[codeface] Re: igraph vertex indexing irregularities

From: Wolfgang Mauerer <wolfgang.mauerer@xxxxxxxxxxx>
To: JOBLIN MITCHELL Z002UURH <mitchell.joblin.ext@xxxxxxxxxxx>
Date: Tue, 19 Nov 2013 18:27:38 +0100
On 19/11/13 16:24, Mitchell Joblin wrote:

> It has recently become apparent that we rely on igraph to automatically
> index the vertices sequentially, although there are exceptions where
> this sequential index assumption is simply incorrect. In general, we
> need to be more careful of these indexing issues and incorporate more
> sanity checks after graph manipulations. In this direction, the
absolutely agreed, we need more sanity checks to avoid code silently
producing bogus results without explicit errors.
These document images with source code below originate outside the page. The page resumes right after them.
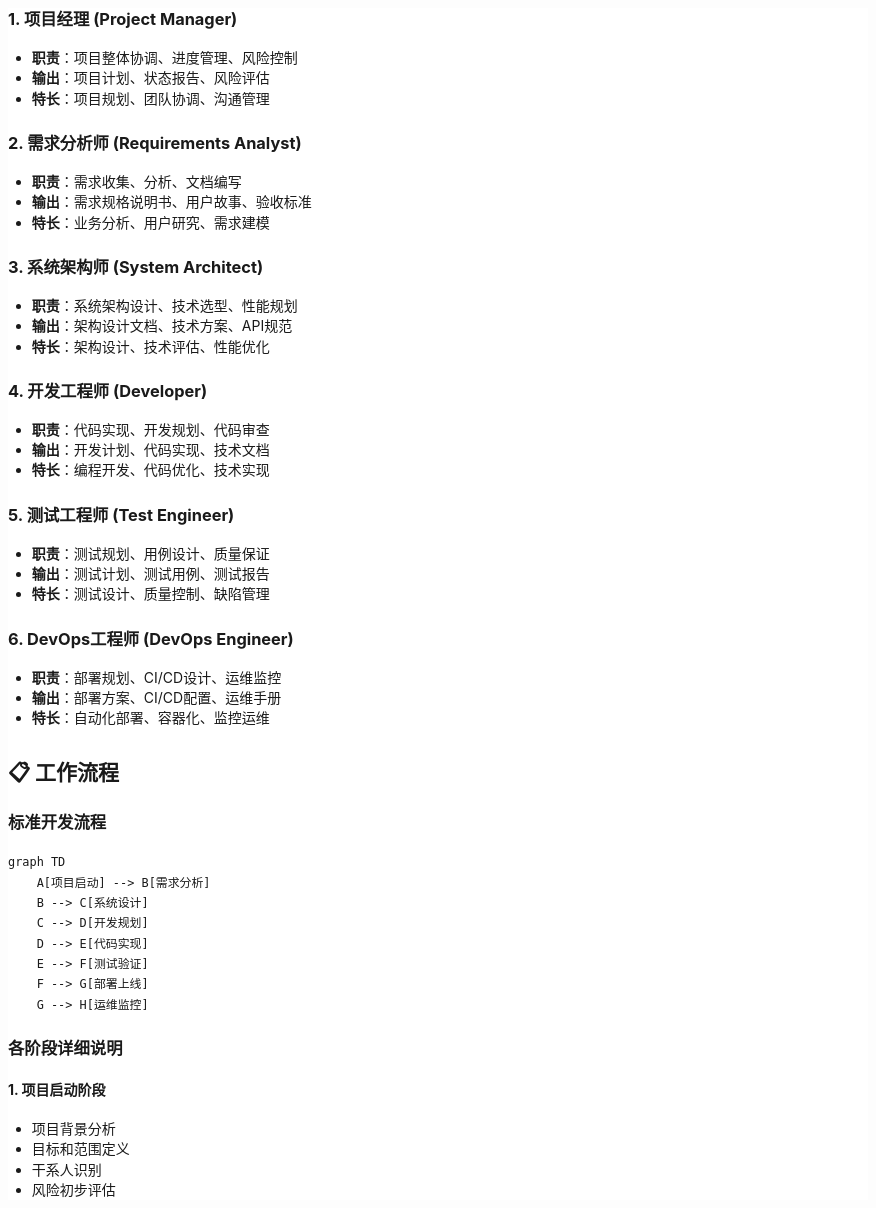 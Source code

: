 ### 1. 项目经理 (Project Manager)
- **职责**：项目整体协调、进度管理、风险控制
- **输出**：项目计划、状态报告、风险评估
- **特长**：项目规划、团队协调、沟通管理

### 2. 需求分析师 (Requirements Analyst)
- **职责**：需求收集、分析、文档编写
- **输出**：需求规格说明书、用户故事、验收标准
- **特长**：业务分析、用户研究、需求建模

### 3. 系统架构师 (System Architect)
- **职责**：系统架构设计、技术选型、性能规划
- **输出**：架构设计文档、技术方案、API规范
- **特长**：架构设计、技术评估、性能优化

### 4. 开发工程师 (Developer)
- **职责**：代码实现、开发规划、代码审查
- **输出**：开发计划、代码实现、技术文档
- **特长**：编程开发、代码优化、技术实现

### 5. 测试工程师 (Test Engineer)
- **职责**：测试规划、用例设计、质量保证
- **输出**：测试计划、测试用例、测试报告
- **特长**：测试设计、质量控制、缺陷管理

### 6. DevOps工程师 (DevOps Engineer)
- **职责**：部署规划、CI/CD设计、运维监控
- **输出**：部署方案、CI/CD配置、运维手册
- **特长**：自动化部署、容器化、监控运维

## 📋 工作流程

### 标准开发流程

```mermaid
graph TD
    A[项目启动] --> B[需求分析]
    B --> C[系统设计]
    C --> D[开发规划]
    D --> E[代码实现]
    E --> F[测试验证]
    F --> G[部署上线]
    G --> H[运维监控]
```

### 各阶段详细说明

#### 1. 项目启动阶段
- 项目背景分析
- 目标和范围定义
- 干系人识别
- 风险初步评估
In-DB, local and
global graph indexing is slightly messy right now. It would be great
if you could work at that some time.

> following patch can be used to introduce explicit ids for the vertices
> by setting row and column names for the adjacency matrix. This is not an
> appropriate solution because now igraph use vertex ids that are strings
> by casting integer row and column names from the adjacency matrix. We
> need the vertex ids to be integer type so that we can use it for
> indexing other data structures. Until this moment I see no opportunity
> to convert the vertex ids to integer type and using the V(g)$name
> attribute is restricted to character type.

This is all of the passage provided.